After weeks of speculation about cuts to public services in Southwark, the borough's council has revealed its draft budget with details of where the axe will fall.
The draft budget – due to be considered by the executive on Tuesday and by the full Council Assembly next week – assumes a 4 per cent rise in the element of the council tax set by the local authority (in line with inflation). However, most of the borough's cash comes from central government and it is this funding which will increase by 2 per cent in 2008-9 and just 1.75 per cent and 1.5 per cent in the following two financial years.
"Thanks to below-inflation increases in our grant for the next three years, Southwark faces a severe funding shortfall," explains council leader Nick Stanton.

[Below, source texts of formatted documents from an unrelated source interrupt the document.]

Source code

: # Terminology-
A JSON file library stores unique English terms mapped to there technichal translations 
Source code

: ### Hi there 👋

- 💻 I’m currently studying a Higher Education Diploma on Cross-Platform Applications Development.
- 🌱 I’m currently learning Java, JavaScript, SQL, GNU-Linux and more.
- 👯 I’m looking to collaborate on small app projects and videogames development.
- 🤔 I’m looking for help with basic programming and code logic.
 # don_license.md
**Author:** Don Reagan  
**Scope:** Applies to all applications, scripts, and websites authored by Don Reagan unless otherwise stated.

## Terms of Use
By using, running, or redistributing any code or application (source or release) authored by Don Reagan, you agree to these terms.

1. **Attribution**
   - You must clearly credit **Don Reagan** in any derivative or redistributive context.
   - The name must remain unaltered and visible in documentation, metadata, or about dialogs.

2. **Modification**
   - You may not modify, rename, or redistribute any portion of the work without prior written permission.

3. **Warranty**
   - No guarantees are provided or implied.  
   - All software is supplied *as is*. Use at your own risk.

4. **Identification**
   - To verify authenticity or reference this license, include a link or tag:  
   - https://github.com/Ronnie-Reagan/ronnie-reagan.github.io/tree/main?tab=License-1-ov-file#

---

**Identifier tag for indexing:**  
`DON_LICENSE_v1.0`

"The executive has worked hard to minimise the impact of this on local people by cutting waste rather than services. By working more efficiently, we plan to make more than £30 million in efficiency savings over the next three years, and we will be reviewing everything from management structures to the number of biscuits at council meetings."
As well as the efficiency savings the council will make £6 million worth of cuts to services over the next three years.

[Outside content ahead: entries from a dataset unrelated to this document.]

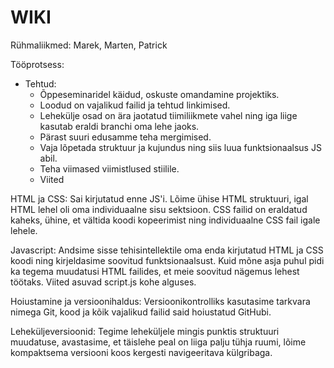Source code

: # WIKI

Rühmaliikmed: Marek, Marten, Patrick

Tööprotsess:

+ Tehtud:
    + Õppeseminaridel käidud, oskuste omandamine projektiks.
    + Loodud on vajalikud failid ja tehtud linkimised.
    + Lehekülje osad on ära jaotatud tiimiliikmete vahel ning iga liige kasutab eraldi branchi oma lehe jaoks.
    + Pärast suuri edusamme teha mergimised.
    + Vaja lõpetada struktuur ja kujundus ning siis luua funktsionaalsus JS abil.
    + Teha viimased viimistlused stiilile.
    + Viited

HTML ja CSS:
Sai kirjutatud enne JS'i. Lõime ühise HTML struktuuri, igal HTML lehel oli oma individuaalne sisu sektsioon.
CSS failid on eraldatud kaheks, ühine, et vältida koodi kopeerimist ning individuaalne CSS fail igale lehele.

Javascript:
Andsime sisse tehisintellektile oma enda kirjutatud HTML ja CSS koodi ning kirjeldasime soovitud funktsionaalsust.
Kuid mõne asja puhul pidi ka tegema muudatusi HTML failides, et meie soovitud nägemus lehest töötaks.
Viited asuvad script.js kohe alguses.

Hoiustamine ja versioonihaldus:
Versioonikontrolliks kasutasime tarkvara nimega Git, kood ja kõik vajalikud failid said hoiustatud GitHubi.

Leheküljeversioonid:
Tegime leheküljele mingis punktis struktuuri muudatuse, avastasime, et täislehe peal on liiga palju tühja ruumi,
lõime kompaktsema versiooni koos kergesti navigeeritava külgribaga.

Confirming that there will be job losses, Cllr Stanton praised council staff for their co-operation in what he described as an "impressive exercise" to find ways of making savings. "Everyone's rolled up their sleeves and made an effort," he said.

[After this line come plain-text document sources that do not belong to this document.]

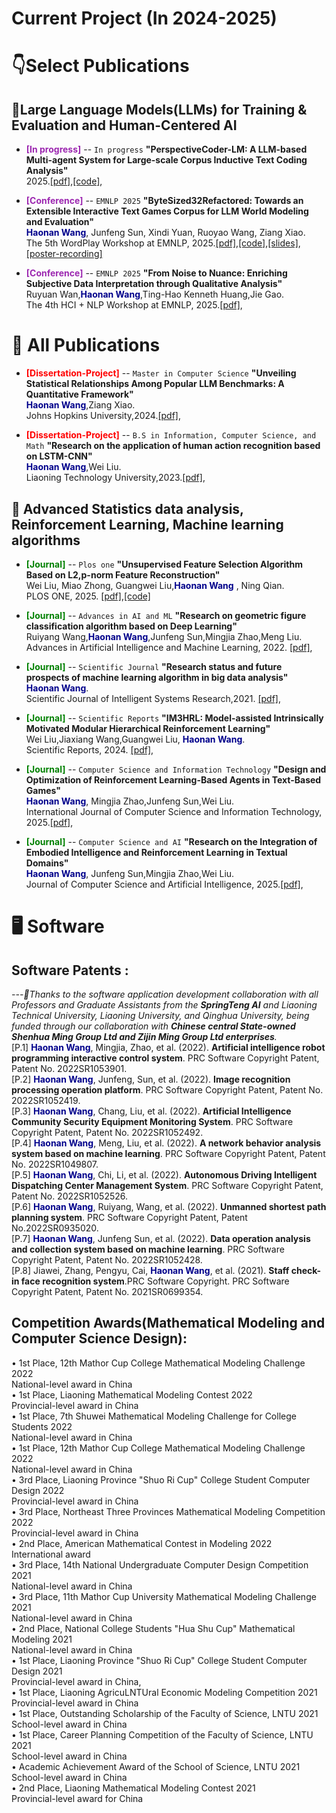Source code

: # Current Project (In 2024-2025)

# 👇Select Publications 

## 📕Large Language Models(LLMs) for Training & Evaluation and Human-Centered AI

- <span style="color: #9C27B0; font-weight:bold;">[In progress]</span> 
-- ``In progress`` **"PerspectiveCoder-LM: A LLM-based Multi-agent System for Large-scale Corpus Inductive Text Coding Analysis"**\
2025.[[pdf]](TBD),[[code]](TBD),

- <span style="color: #9C27B0; font-weight:bold;">[Conference]</span> 
-- ``EMNLP 2025`` **"ByteSized32Refactored: Towards an Extensible Interactive Text Games Corpus for LLM World Modeling and Evaluation"**\
    <span style="color:darkblue">**Haonan Wang**</span>, Junfeng Sun, Xindi Yuan, Ruoyao Wang, Ziang Xiao.\
The 5th WordPlay Workshop at EMNLP, 2025.[[pdf]](https://arxiv.org/abs/2509.23979),[[code]](https://github.com/isle-dev/BYTESIZED32-Refactored),[[slides]](https://docs.google.com/presentation/d/1fkBqKv6eUosixZW7ZpW51AjUzKbA_JZajmzdo4BR7Zc/edit?slide=id.g3881c550231_0_33#slide=id.g3881c550231_0_33),[[poster-recording]](assets/paper/bytesized32Refactored.mp4)
  
- <span style="color: #9C27B0;; font-weight:bold;">[Conference]</span> 
-- ``EMNLP 2025`` **"From Noise to Nuance: Enriching Subjective Data Interpretation through Qualitative Analysis"**\
    Ruyuan Wan,<span style="color:darkblue">**Haonan Wang**</span>,Ting-Hao Kenneth Huang,Jie Gao.\
The 4th HCI + NLP Workshop at EMNLP, 2025.[[pdf]](https://openreview.net/forum?id=hCAAONKZpx),
# 📝 All Publications 
- <span style="color: red; font-weight:bold;">[Dissertation-Project]</span> 
-- ``Master in Computer Science`` **"Unveiling Statistical Relationships Among Popular LLM Benchmarks: A Quantitative Framework"**\
    <span style="color:darkblue">**Haonan Wang**</span>,Ziang Xiao.\
Johns Hopkins University,2024.[[pdf]](TBD),

- <span style="color: red; font-weight:bold;">[Dissertation-Project]</span> 
-- ``B.S in Information, Computer Science, and Math`` **"Research on the application of human action recognition based on LSTM-CNN"**\
    <span style="color:darkblue">**Haonan Wang**</span>,Wei Liu.\
Liaoning Technology University,2023.[[pdf]](TBD),
  
## 📙 Advanced Statistics data analysis, Reinforcement Learning, Machine learning algorithms 

- <span style="color:green; font-weight:bold;">[Journal]</span> 
-- ``Plos one`` **"Unsupervised Feature Selection Algorithm Based on L2,p-norm Feature Reconstruction"**  
  Wei Liu, Miao Zhong, Guangwei Liu,<span style="color:darkblue">**Haonan Wang**</span> , Ning Qian.\
PLOS ONE, 2025. [[pdf]](https://journals.plos.org/plosone/article?id=10.1371/journal.pone.0318431),[[code]](https://github.com/haonanwang628/Unsupervised-Feature-Selection-Algorithm-Based-on-L2-p-norm-Feature-Reconstruction)

- <span style="color:green; font-weight:bold;">[Journal]</span> 
-- ``Advances in AI and ML`` **"Research on geometric figure classification algorithm based on Deep Learning"**  
  Ruiyang Wang,<span style="color:darkblue">**Haonan Wang**</span>,Junfeng Sun,Mingjia Zhao,Meng Liu.\
Advances in Artificial Intelligence and Machine Learning, 2022. [[pdf]](https://arxiv.org/abs/2404.16561),

- <span style="color:green; font-weight:bold;">[Journal]</span> 
-- ``Scientific Journal`` **"Research status and future prospects of machine learning algorithm in big data analysis"**  
  <span style="color:darkblue">**Haonan Wang**</span>.\
Scientific Journal of Intelligent Systems Research,2021. [[pdf]](https://www.clausiuspress.com/article/1212.html),

- <span style="color:green; font-weight:bold;">[Journal]</span> 
-- ``Scientific Reports`` **"IM3HRL: Model-assisted Intrinsically Motivated Modular Hierarchical Reinforcement Learning"**  
Wei Liu,Jiaxiang Wang,Guangwei Liu, <span style="color:darkblue">**Haonan Wang**</span>.\
Scientific Reports, 2024. [[pdf]](https://www.researchsquare.com/article/rs-4299675/v1),

- <span style="color: green; font-weight:bold;">[Journal]</span> 
-- ``Computer Science and Information Technology`` **"Design and Optimization of Reinforcement Learning-Based Agents in Text-Based Games"**  
<span style="color:darkblue">**Haonan Wang**</span>, Mingjia Zhao,Junfeng Sun,Wei Liu.\
International Journal of Computer Science and Information Technology, 2025.[[pdf]](https://www.researchgate.net/publication/389718809_Design_and_Optimization_of_Reinforcement_Learning-Based_Agents_in_Text-Based_Games),

- <span style="color: green; font-weight:bold;">[Journal]</span> 
-- ``Computer Science and AI`` **"Research on the Integration of Embodied Intelligence and Reinforcement Learning in Textual Domains"**  
<span style="color:darkblue">**Haonan Wang**</span>, Junfeng Sun,Mingjia Zhao,Wei Liu.\
Journal of Computer Science and Artificial Intelligence, 2025.[[pdf]](https://arxiv.org/abs/2510.01076),

# 🖥 Software 
## Software Patents :
*---🙏Thanks to the software application development collaboration with all Professors and Graduate Assistants from the **SpringTeng AI** and Liaoning Technical University, Liaoning University, and Qinghua University, being funded through our collaboration with **Chinese central State-owned Shenhua Ming Group Ltd and Zijin Ming Group Ltd enterprises**.*\
[P.1] <span style="color:darkblue">**Haonan Wang**</span>, Mingjia, Zhao, et al. (2022). **Artificial intelligence robot programming interactive control
system**. PRC Software Copyright Patent, Patent No. 2022SR1053901.\
[P.2] <span style="color:darkblue">**Haonan Wang**</span>, Junfeng, Sun, et al. (2022). **Image recognition processing operation platform**. PRC Software
Copyright Patent, Patent No. 2022SR1052419.\
[P.3] <span style="color:darkblue">**Haonan Wang**</span>, Chang, Liu, et al. (2022). **Artificial Intelligence Community Security Equipment Monitoring
System**. PRC Software Copyright Patent, Patent No. 2022SR1052492.\
[P.4] <span style="color:darkblue">**Haonan Wang**</span>, Meng, Liu, et al. (2022). **A network behavior analysis system based on machine
learning**. PRC Software Copyright Patent, Patent No. 2022SR1049807.\
[P.5] <span style="color:darkblue">**Haonan Wang**</span>, Chi, Li, et al. (2022). **Autonomous Driving Intelligent Dispatching Center Management
System**. PRC Software Copyright Patent, Patent No. 2022SR1052526.\
[P.6] <span style="color:darkblue">**Haonan Wang**</span>, Ruiyang, Wang, et al. (2022). **Unmanned shortest path planning system**. PRC Software
Copyright Patent, Patent No.2022SR0935020.\
[P.7] <span style="color:darkblue">**Haonan Wang**</span>, Junfeng Sun, et al. (2022). **Data operation analysis and collection system based on machine
learning**. PRC Software Copyright Patent, Patent No. 2022SR1052428.\
[P.8] Jiawei, Zhang, Pengyu, Cai, <span style="color:darkblue">**Haonan Wang**</span>, et al. (2021). **Staff check-in face recognition system**.PRC Software
Copyright. PRC Software Copyright Patent, Patent No. 2021SR0699354.

## Competition Awards(Mathematical Modeling and Computer Science Design):
• 1st Place, 12th Mathor Cup College Mathematical Modeling Challenge 2022\
National-level award in China\
• 1st Place, Liaoning Mathematical Modeling Contest 2022\
Provincial-level award in China\
• 1st Place, 7th Shuwei Mathematical Modeling Challenge for College Students 2022\
National-level award in China\
• 1st Place, 12th Mathor Cup College Mathematical Modeling Challenge 2022\
National-level award in China\
• 3rd Place, Liaoning Province "Shuo Ri Cup" College Student Computer Design 2022\
Provincial-level award in China\
• 3rd Place, Northeast Three Provinces Mathematical Modeling Competition 2022\
Provincial-level award in China\
• 2nd Place, American Mathematical Contest in Modeling 2022\
International award\
• 3rd Place, 14th National Undergraduate Computer Design Competition 2021\
National-level award in China\
• 3rd Place, 11th Mathor Cup University Mathematical Modeling Challenge 2021\
National-level award in China\
• 2nd Place, National College Students "Hua Shu Cup" Mathematical Modeling 2021\
National-level award in China\
• 1st Place, Liaoning Province "Shuo Ri Cup" College Student Computer Design 2021\
Provincial-level award in China,\
• 1st Place, Liaoning AgricuLNTUral Economic Modeling Competition 2021\
Provincial-level award in China\
• 1st Place, Outstanding Scholarship of the Faculty of Science, LNTU 2021\
School-level award in China\
• 1st Place, Career Planning Competition of the Faculty of Science, LNTU 2021\
School-level award in China\
• Academic Achievement Award of the School of Science, LNTU 2021\
School-level award in China\
• 2nd Place, Liaoning Mathematical Modeling Contest 2021\
Provincial-level award for China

"This whole budget process has shown how bad Nick Stanton's cynical brand of leadership is for Southwark," says Southwark Labour leader Cllr Peter John.
"He's spent the last month stoking fears that every service in Southwark faces cuts when he and his Tory masters should have been finding ways to reduce the millions and millions of pounds that Southwark wastes on consultants, agency staff and spin."
The Lib Dem/Tory administration intends to shave £2 million from the social services budget by changing eligibility criteria for social care so that those deemed to have a 'moderate' need for care will no longer receive council assistance.
Southwark Labour's spokesperson for health and adult care, Cllr Martin Seaton, described the cuts as "absolutely devastating for Southwark's vulnerable adults and "a comprehensive wrecking of Southwark's nationally recognised adult social care provision".
He also attacked the plan to increase meals-on-wheels prices, though these will remain below the London average.
The borough's efforts to attract visitors to the area are to be scaled back, with the closure of the Southwark tourist information centre at Tate Modern.
Formerly based at Vinopolis – where the centre was opened in 2004 by Kate Adie and won a major award in 2005 – the TIC was reduced to a single desk at Tate Modern during 2006. Its closure will save the council £60,000 a year.
"We have to ask 'Are we we really in the tourism business as a council?'," says Nick Stanton.
The plans for Tate Modern's extension include provision for a permanent tourist information centre, but the council is now unlikely to be able to fund its running costs.
For the past five years the council has funded the annual Bankside Frost Fair in the run-up to Christmas. Its £100,000 council funding is now to be withdrawn, although the event could still continue on a commercial basis.
"The time has come to say either it's commercially viable or it's not," argues Cllr Nick Stanton.
He suggests that Bankside has grown so much as a visitor destination over the past five years that it no longer needs special promotion: "A few years ago trying to get people to come to Southwark was a major thing. In the winter, do people stop coming to Bankside?"
Other events funded by the council – such as the Carnaval del Pueblo in August – will continue to receive financial support but will not be allowed to overspend.
Council bosses hope that by centralising many functions when the move takes place in February 2009 they can save in excess of £5 million over the next three years.
Although the council had intended to continue to hold Council Assembly and committee meetings at the Town Hall in Peckham Road after office functions had moved to Tooley Street, this is now up for review with the possibility of a complete sell-off of the current Town Hall.
Cllr Stanton describes the closure of the Livesey as "the least painful option" which enabled the council to protect libraries and leisure centres from cuts.
The decision has been branded "absolutely spiteful" by Labour councillor for Livesey ward Andrew Pakes, who has set up an online petition to save the museum.
"I'm worried the real reason the Lib Dem-Tory Executive want to shut it down is because it hopes to sell off the beautiful listed-building for private development in the long run," says Cllr Pakes.
Lambeth and Southwark London Assembly member Val Shawcross has already written to Nick Stanton to express her concern about the proposed museum closure.
"I am shocked that the council would consider getting rid of the museum – they are dispensing with a great public asset which was originally a gift to local people from the public benefactor George Livesey," says Ms Shawcross. "It truly is immoral that this is being contemplated."
Campaigners fighting to save the museum will demonstrate outside Southwark Town Hall on Tuesday from 6pm.
The controversial community wardens scheme will also be cut back with fewer wardens and fewer managers. In future the service will be more reactive and focussed on enforcement of bylaws, with council bosses claiming that all-day patrols by wardens are no longer a priority since the Metropolitan Police's introduction of a Safer Neighbourhood team in every ward.